Me han dicho que podria construir una fuente de 50V y usar un regulador en el circuito. es decir si tengo un circuito que necesita 5V para funcionar y la fuente disponible es de 50V. puedo usar un LM7805 en la entrada de voltaje positiva del circuito  para que asi de esos 50V saque solo 5V (por lo menos eso es lo que he logrado entender). y lo mismo si otro circuito digamos de 12V va a usar esa misma fuente de 50V puedo usar otro regulador.

Pero tengo algunas dudas como por ejemplo que pasaria si digamos construyo una fuente de 110VDC estatica para 2 circuitos de 50V cada uno. seria un total de 100V en uso, que pasaria con los otros 10V restantes?

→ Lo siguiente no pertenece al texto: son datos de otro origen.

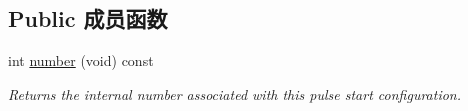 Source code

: \subsection*{Public 成员函数}
\begin{DoxyCompactItemize}
\item 
\hypertarget{classmv_i_m_p_a_c_t_1_1acquire_1_1_pulse_start_configuration_a6b11e5496a6f760409d72a1756125fe4}{int \hyperlink{classmv_i_m_p_a_c_t_1_1acquire_1_1_pulse_start_configuration_a6b11e5496a6f760409d72a1756125fe4}{number} (void) const }\label{classmv_i_m_p_a_c_t_1_1acquire_1_1_pulse_start_configuration_a6b11e5496a6f760409d72a1756125fe4}

\begin{DoxyCompactList}\small\item\em Returns the internal number associated with this pulse start configuration. \end{DoxyCompactList}\end{DoxyCompactItemize}
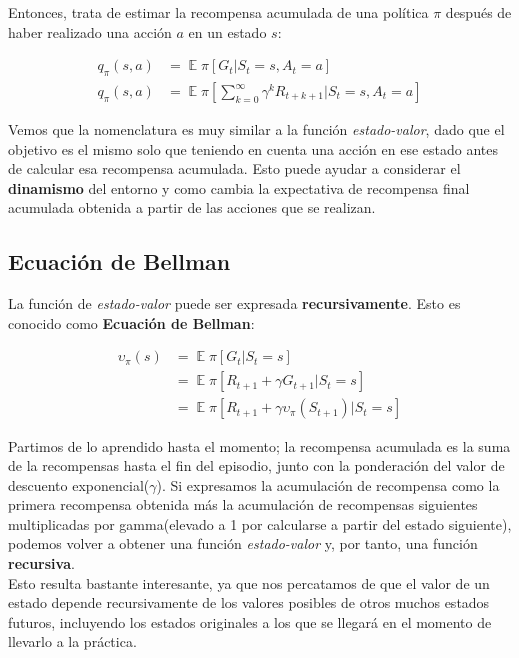 \documentclass[11pt,fleqn]{book} %
\DeclareMathOperator*{\E}{\mathbb{E}}
\begin{document}
Entonces, trata de estimar la recompensa acumulada de una política $\pi$ después de haber realizado una acción $a$ en un estado $s$:

\begin{align*}
q_\pi(s,a)&=\E\pi\left[G_t|S_t=s,A_t=a\right]\\
q_\pi(s,a)&=\E\pi\left[\sum^\infty_{k=0}\gamma^kR_{t+k+1}|S_t=s,A_t=a\right]
\end{align*}

Vemos que la nomenclatura es muy similar a la función \textit{estado-valor}, dado que el objetivo es el mismo solo que teniendo en cuenta una acción en ese estado antes de calcular esa recompensa acumulada. Esto puede ayudar a considerar el \textbf{dinamismo} del entorno y como cambia la expectativa de recompensa final acumulada obtenida a partir de las acciones que se realizan.

\subsection{Ecuación de Bellman}

La función de \textit{estado-valor} puede ser expresada \textbf{recursivamente}. Esto es conocido como \textbf{Ecuación de Bellman}:

\begin{align*}
\upsilon_\pi(s)&=\E\pi\left[G_t|S_t=s\right] \\
&= \E\pi\left[R_{t+1}+\gamma G_{t+1}|S_t=s\right]\\
&= \E\pi\left[R_{t+1}+\gamma \upsilon_\pi(S_{t+1})|S_t=s\right]
\end{align*} 

Partimos de lo aprendido hasta el momento; la recompensa acumulada es la suma de la recompensas hasta el fin del episodio, junto con la ponderación del valor de descuento exponencial($\gamma$). Si expresamos la acumulación de recompensa como la primera recompensa obtenida más la acumulación de recompensas siguientes multiplicadas por gamma(elevado a 1 por calcularse a partir del estado siguiente), podemos volver a obtener una función \textit{estado-valor} y, por tanto, una función \textbf{recursiva}.\\

Esto resulta bastante interesante, ya que nos percatamos de que el valor de un estado depende recursivamente de los valores posibles de otros muchos estados futuros, incluyendo los estados originales a los que se llegará en el momento de llevarlo a la práctica. \\
\end{document}
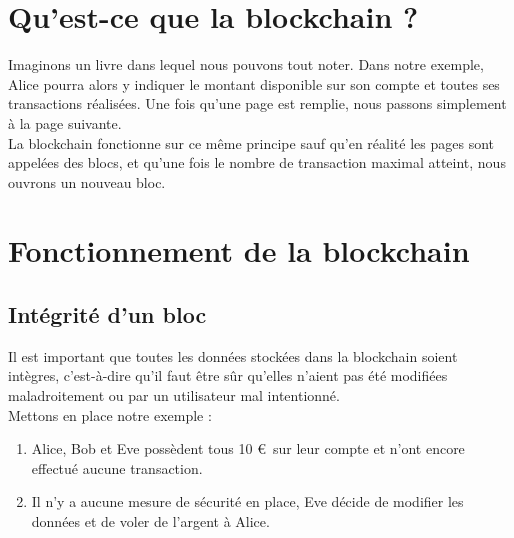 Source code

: \documentclass[12pt, a4paper, oneside]{book}
\begin{document}
    \section{Qu'est-ce que la blockchain ?}
    Imaginons un livre dans lequel nous pouvons tout noter. Dans notre exemple, Alice pourra alors y indiquer le montant disponible sur son compte et toutes ses transactions réalisées. Une fois qu’une page est remplie, nous passons simplement à la page suivante.
    \\
    La blockchain fonctionne sur ce même principe sauf qu’en réalité les pages sont appelées des blocs, et qu’une fois le nombre de transaction maximal atteint, nous ouvrons un nouveau bloc.

    \section{Fonctionnement de la blockchain}
    
    
    \subsection{Intégrité d'un bloc}
    Il est important que toutes les données stockées dans la blockchain soient intègres, c’est-à-dire qu’il faut être sûr qu’elles n’aient pas été modifiées maladroitement ou par un utilisateur mal intentionné.
    \\
    Mettons en place notre exemple :

    \begin{enumerate}
        \item Alice, Bob et Eve possèdent tous 10 \euro~sur leur compte et n’ont encore effectué aucune transaction.
        \item Il n'y a aucune mesure de sécurité en place, Eve décide de modifier les données et de voler de l’argent à Alice. 
        \newline
    \end{enumerate} 
\end{document}
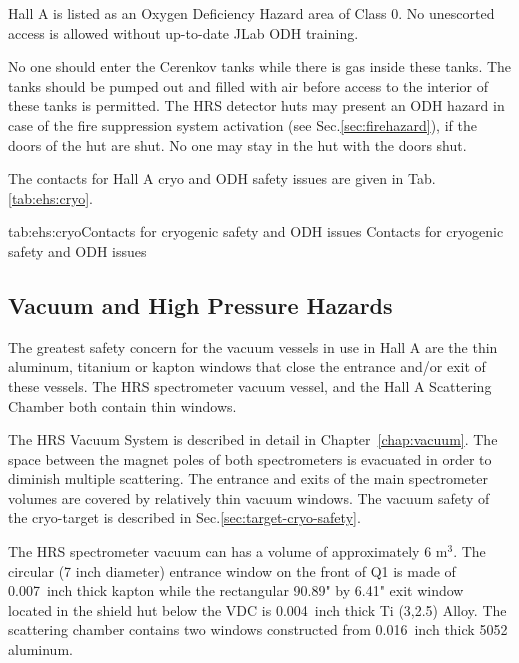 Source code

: Hall A is listed as an Oxygen Deficiency Hazard area of Class 0. 
No unescorted access is allowed without up-to-date JLab ODH training.

No one should enter the Cerenkov tanks while there is gas inside these tanks. 
The tanks should be pumped out and filled with air before access to the interior 
of these tanks is permitted. 
The HRS detector huts may present an ODH hazard in case of the fire suppression 
system activation (see Sec.\ref{sec:firehazard}), if the doors of the hut are shut. 
No one may stay in the hut with the doors shut.
  
 The contacts for Hall A cryo and ODH safety issues are given in Tab.\ref{tab:ehs:cryo}.
 
 \begin{namestab}{tab:ehs:cryo}{Contacts for cryogenic safety and ODH issues}{%
   Contacts for cryogenic safety and ODH issues}
 \end{namestab}

\begin{safetyen}{0}{0}
\section{Vacuum and High Pressure Hazards} 
\label{sec:vachazard}
\end{safetyen}

The greatest safety concern for the vacuum vessels in use in Hall A are the thin 
aluminum, titanium or kapton windows that close the entrance and/or exit of 
these vessels. The HRS spectrometer vacuum vessel, and the Hall A Scattering Chamber 
both contain thin windows.

The HRS Vacuum System is described in detail in Chapter~\ref{chap:vacuum}. 
The space between the magnet poles of both spectrometers is evacuated in order 
to diminish multiple scattering. The entrance and exits of the main spectrometer 
volumes are covered by relatively thin vacuum windows. 
The vacuum safety of the cryo-target is described in Sec.\ref{sec:target-cryo-safety}. 

The HRS spectrometer vacuum can has a volume of approximately 6 m$^3$.
The circular (7 inch diameter) entrance window on the front of Q1 is made of 0.007~inch thick 
kapton while the rectangular 90.89" by 6.41" exit window located in the shield hut below the VDC 
is 0.004~inch thick Ti (3,2.5) Alloy. The scattering chamber contains two windows 
constructed from 0.016~inch thick 5052 aluminum.

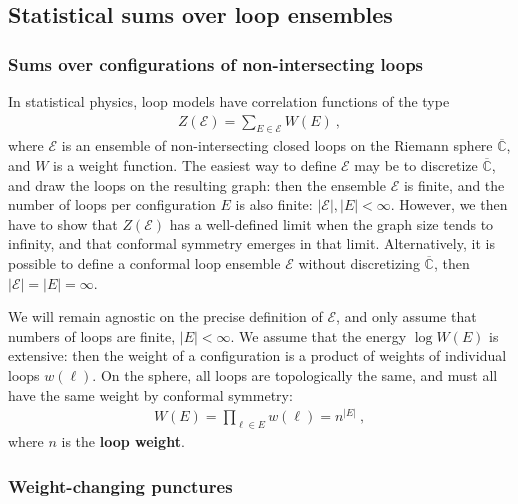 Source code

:\documentclass[12pt, a4paper]{article}
\theoremstyle{break}
\begin{document}
\subsection{Statistical sums over loop ensembles}

\subsubsection{Sums over configurations of non-intersecting loops}

In statistical physics, loop models have correlation functions of the type
\begin{align}
 Z(\mathcal{E}) = \sum_{E\in\mathcal{E}} W(E)\ , 
\end{align}
where $\mathcal{E}$ is an ensemble of non-intersecting closed loops on the Riemann sphere $\overline{\mathbb{C}}$, and $W$ is a weight function. The easiest way to define $\mathcal{E}$ may be to discretize $\overline{\mathbb{C}}$, and draw the loops on the resulting graph: then the ensemble $\mathcal{E}$ is finite, and the number of loops per configuration $E$ is also finite: $|\mathcal{E}|, |E|<\infty$. 
However, we then have to show that $Z(\mathcal{E})$ has a well-defined limit when the graph size tends to infinity, and that conformal symmetry emerges in that limit. Alternatively, it is possible to define a conformal loop ensemble $\mathcal{E}$ without discretizing $\overline{\mathbb{C}}$, then $|\mathcal{E}|=|E|=\infty$. 
 
We will remain agnostic on the precise definition of $\mathcal{E}$, and only assume that numbers of loops are finite, $|E|<\infty$. We assume that the energy $\log W(E)$ is extensive: then the weight of a configuration is a product of weights of individual loops $w(\ell)$. On the sphere, all loops are topologically the same, and must all have the same weight by conformal symmetry: 
\begin{align}
 W(E) = \prod_{\ell \in E } w(\ell) = n^{|E|}\ ,
\end{align}
where $n$ is the \textbf{loop weight}. 


\subsubsection{Weight-changing punctures}
\end{document}
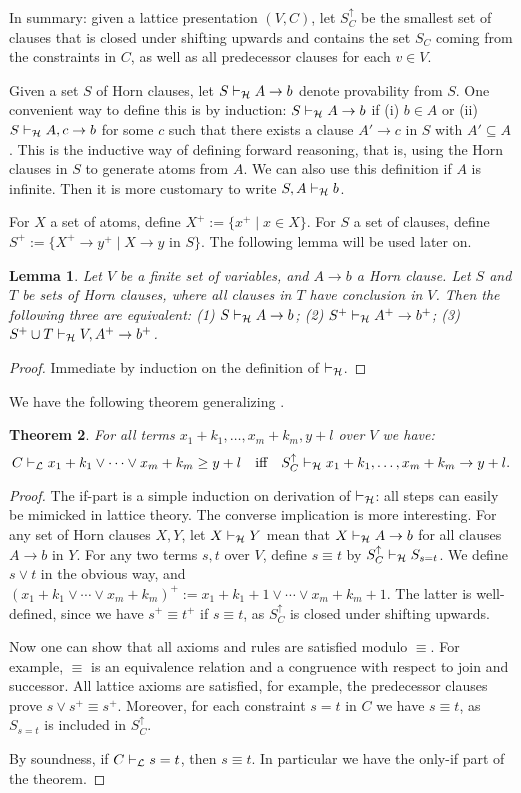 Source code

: \documentclass[11pt,a4paper]{article}
\newtheorem{theorem}{Theorem}[section]
\newtheorem{lemma}[theorem]{Lemma}
\newcommand\set[1]{\{#1\}}
\newcommand\jterm[3]{{{#1_1}+{#2_1}}\vee\cdots\vee{{#1_#3}+{#2_#3}}}
\newcommand\jbody[3]{{{#1_1}+{#2_1}},\ldots,{{#1_#3}+{#2_#3}}}
\newcommand\lathy{{\cal L}}
\newcommand\prvL{\vdash_{\lathy}}
\newcommand\prvH{\vdash_{\cal H}}
\begin{document}
In summary: given a lattice presentation $(V,C)$,
let $S^\uparrow_C$ be the smallest set of clauses that 
is closed under shifting upwards and contains
the set $S_C$ coming from the constraints in $C$,
as well as all predecessor clauses for each $v\in V$. 

Given a set $S$ of Horn clauses,
let $S\prvH A\to b$ denote provability from $S$.
One convenient way to define this is by induction:
$S\prvH A\to b$ if 
(i) $b\in A$ or 
(ii) $S\prvH A,c\to b$ for some $c$ such that there exists
a clause $A'\to c$ in $S$ with $A'\subseteq A$.
This is the inductive way of defining forward reasoning,
that is, using the Horn clauses in $S$ to generate atoms from $A$.
We can also use this definition if $A$ is infinite.
Then it is more customary to write $S,A \prvH b$.

For $X$ a set of atoms, define $X^+ := \set{x^+\mid x\in X}$.
For $S$ a set of clauses, define 
$S^+ := \set{X^+\to y^+ \mid \text{$X\to y$ in $S$}}$.
The following lemma will be used later on.

\begin{lemma}\label{lem:shift-up}
Let $V$ be a finite set of variables, and $A\to b$ a Horn clause.
Let $S$ and $T$ be sets of Horn clauses, where all clauses in $T$ 
have conclusion \emph{in} $V$. Then the following three are equivalent:
(1) $S\prvH A\to b$; (2) $S^+\prvH A^+\to b^+$; (3) $S^+ \cup T \prvH V,A^+\to b^+$.
\end{lemma} 
\begin{proof} 
Immediate by induction on the definition of $\prvH$.
\end{proof}


We have the following theorem generalizing \cite[Theorem 3]{Lorenzen51}.

\begin{theorem}\label{thm:LvsH}
For all terms $\jbody{x}{k}{m},y+l$ over $V$ we have:
\[
C\prvL \jterm{x}{k}{m}\geq y+l 
\quad\text{iff}\quad
S^\uparrow_C\prvH \jbody{x}{k}{m}\to y+l.
\]
\end{theorem} 
\begin{proof}
The if-part is a simple induction on derivation of $\prvH$:
all steps can easily be mimicked in lattice theory.
The converse implication is more interesting.
For any set of Horn clauses $X,Y$, let $X \prvH Y$ mean
that $X \prvH A\to b$ for all clauses $A\to b$ in $Y$.
For any two terms $s,t$ over $V$, define $s\equiv t$ by
$S^\uparrow_C \prvH S_{s=t}$. We define $s\vee t$ in the obvious way,
and $(\jterm{x}{k}{m})^+ := x_1+k_1+1 \vee\cdots\vee x_m+k_m+1$.
The latter is well-defined, since we have $s^+\equiv t^+$ 
if $s\equiv t$, as $S^\uparrow_C$ is closed under shifting upwards.

Now one can show that all axioms and rules are satisfied modulo $\equiv$. 
For example, $\equiv$ is an equivalence relation and
a congruence with respect to join and successor.
All lattice axioms are satisfied, for example,
the predecessor clauses prove $s\vee s^+ \equiv s^+$. 
Moreover, for each constraint $s=t$ in $C$ 
we have $s\equiv t$, as $S_{s=t}$ is included in $S^\uparrow_C$.

By soundness, if $C\prvL s=t$, then $s\equiv t$.
In particular we have the only-if part of the theorem.
\end{proof}
\end{document}
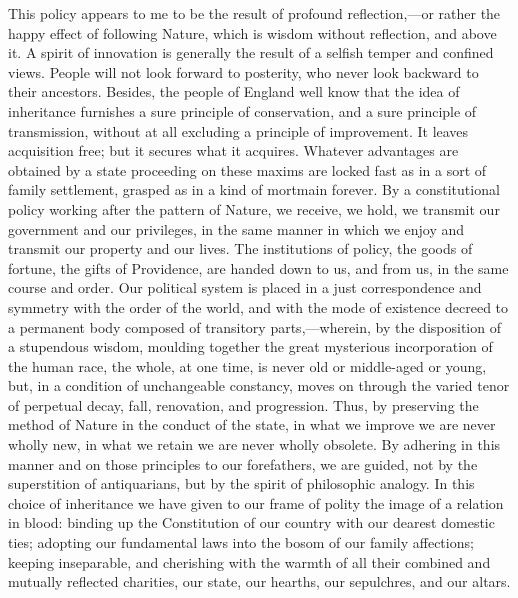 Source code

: This policy appears to me to be the result of profound reflection,—or rather the happy effect of following Nature, which is wisdom without reflection, and above it. A spirit of innovation is generally the result of a selfish temper and confined views. People will not look forward to posterity, who never look backward to their ancestors. Besides, the people of England well know that the idea of inheritance furnishes a sure principle of conservation, and a sure principle of transmission, without at all excluding a principle of improvement. It leaves acquisition free; but it secures what it acquires. Whatever advantages are obtained by a state proceeding on these maxims are locked fast as in a sort of family settlement, grasped as in a kind of mortmain forever. By a constitutional policy working after the pattern of Nature, we receive, we hold, we transmit our government and our privileges, in the same manner in which we enjoy and transmit our property and our lives. The institutions of policy, the goods of fortune, the gifts of Providence, are handed down to us, and from us, in the same course and order. Our political system is placed in a just correspondence and symmetry with the order of the world, and with the mode of existence decreed to a permanent body composed of transitory parts,—wherein, by the disposition of a stupendous wisdom, moulding together the great mysterious incorporation of the human race, the whole, at one time, is never old or middle-aged or young, but, in a condition of unchangeable constancy, moves on through the varied tenor of perpetual decay, fall, renovation, and progression. Thus, by preserving the method of Nature in the conduct of the state, in what we improve we are never wholly new, in what we retain we are never wholly obsolete. By adhering in this manner and on those principles to our forefathers, we are guided, not by the superstition of antiquarians, but by the spirit of philosophic analogy. In this choice of inheritance we have given to our frame of polity the image of a relation in blood: binding up the Constitution of our country with our dearest domestic ties; adopting our fundamental laws into the bosom of our family affections; keeping inseparable, and cherishing with the warmth of all their combined and mutually reflected charities, our state, our hearths, our sepulchres, and our altars.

Y otra pregunta. tambien he entendido o eso creo que hay transformadores que reciven 110VAC y los convieten a 220VDC. segun entiendo esos 220VDC me servirian como voltaje es decir podria poner 4 circuitos que usen 50V cada uno dando un total de 200V en uso, estoy equivocado o esto se puede hacer?

y otra pregunta (creo que ya me estoy volviendo estresante   ) supongamos que lo que entiendo de la segunda pregunta del transformador a 220VDC si se hace. que pasaria si necesito mas voltaje? digamos que para 6 circuitos de 50V cada uno dando un total de 300V necesarios? lo digo porque no he encontrado mucha información sobre eso y esa duda se me acaba de despertar

y una ultima pregunta. si la fuente que haga solo tiene una (1) salida abria algun problema si a esa salida conecto circuitos con diferentes necesidades de voltaje? es decir uno de 5V otro de 12V otro de 15V, a cosas asi me refiero

saludos y gracias por su paciencia


----------



## josehf34 (Ago 2, 2009)

lo siento precione el boton equivocado envezde editar  

pero ya que el mensaje de arriba no sale la opcion de editar, nose porque.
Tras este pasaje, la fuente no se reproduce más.